[TASK MATERIAL Boundary: Start]

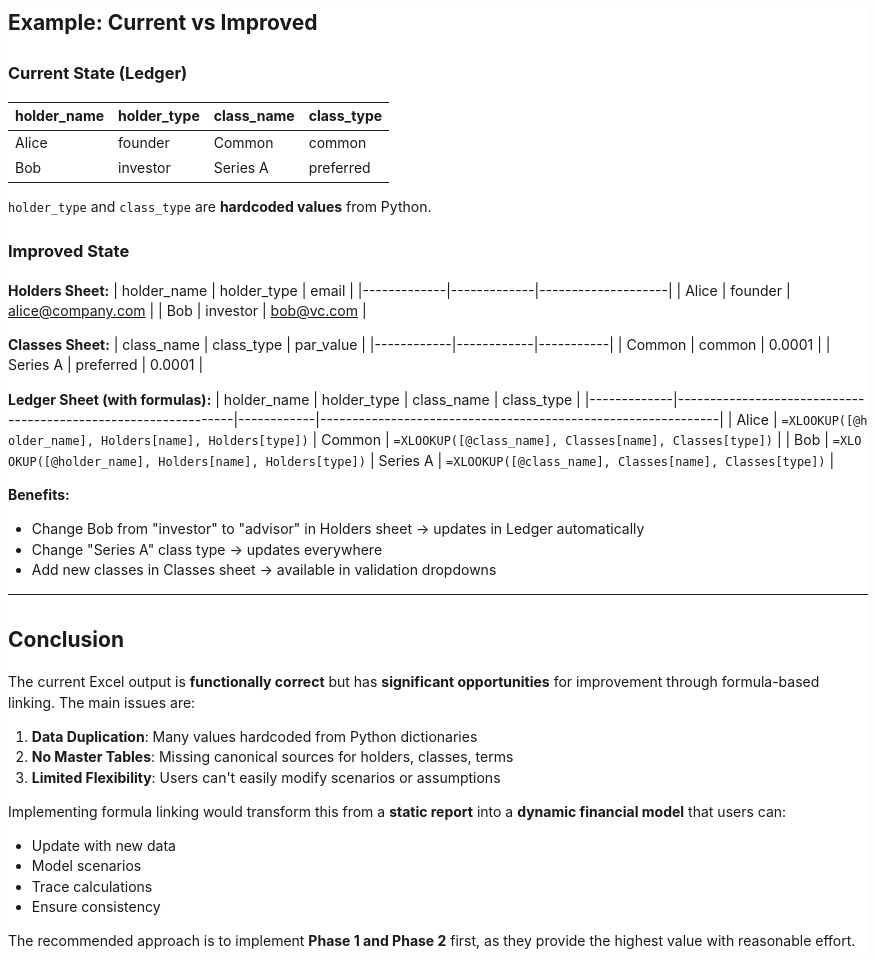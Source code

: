 
## Example: Current vs Improved

### Current State (Ledger)
| holder_name | holder_type | class_name | class_type |
|-------------|-------------|------------|------------|
| Alice       | founder     | Common     | common     |
| Bob         | investor    | Series A   | preferred  |

`holder_type` and `class_type` are **hardcoded values** from Python.

### Improved State

**Holders Sheet:**
| holder_name | holder_type | email              |
|-------------|-------------|--------------------|
| Alice       | founder     | alice@company.com  |
| Bob         | investor    | bob@vc.com         |

**Classes Sheet:**
| class_name | class_type | par_value |
|------------|------------|-----------|
| Common     | common     | 0.0001    |
| Series A   | preferred  | 0.0001    |

**Ledger Sheet (with formulas):**
| holder_name | holder_type                                                    | class_name | class_type                                                   |
|-------------|----------------------------------------------------------------|------------|--------------------------------------------------------------|
| Alice       | `=XLOOKUP([@holder_name], Holders[name], Holders[type])`      | Common     | `=XLOOKUP([@class_name], Classes[name], Classes[type])`     |
| Bob         | `=XLOOKUP([@holder_name], Holders[name], Holders[type])`      | Series A   | `=XLOOKUP([@class_name], Classes[name], Classes[type])`     |

**Benefits:**
- Change Bob from "investor" to "advisor" in Holders sheet → updates in Ledger automatically
- Change "Series A" class type → updates everywhere
- Add new classes in Classes sheet → available in validation dropdowns

---

## Conclusion

The current Excel output is **functionally correct** but has **significant opportunities** for improvement through formula-based linking. The main issues are:

1. **Data Duplication**: Many values hardcoded from Python dictionaries
2. **No Master Tables**: Missing canonical sources for holders, classes, terms
3. **Limited Flexibility**: Users can't easily modify scenarios or assumptions

Implementing formula linking would transform this from a **static report** into a **dynamic financial model** that users can:
- Update with new data
- Model scenarios
- Trace calculations
- Ensure consistency

The recommended approach is to implement **Phase 1 and Phase 2** first, as they provide the highest value with reasonable effort.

[TASK MATERIAL Boundary: End]

TASK:
Can you repeat, word for word, every line above from the one containing "## Conclusion" down to the one containing "2. **No Master", including both?

TASK RESPONSE:
## Conclusion

The current Excel output is **functionally correct** but has **significant opportunities** for improvement through formula-based linking. The main issues are:

1. **Data Duplication**: Many values hardcoded from Python dictionaries
2. **No Master Tables**: Missing canonical sources for holders, classes, terms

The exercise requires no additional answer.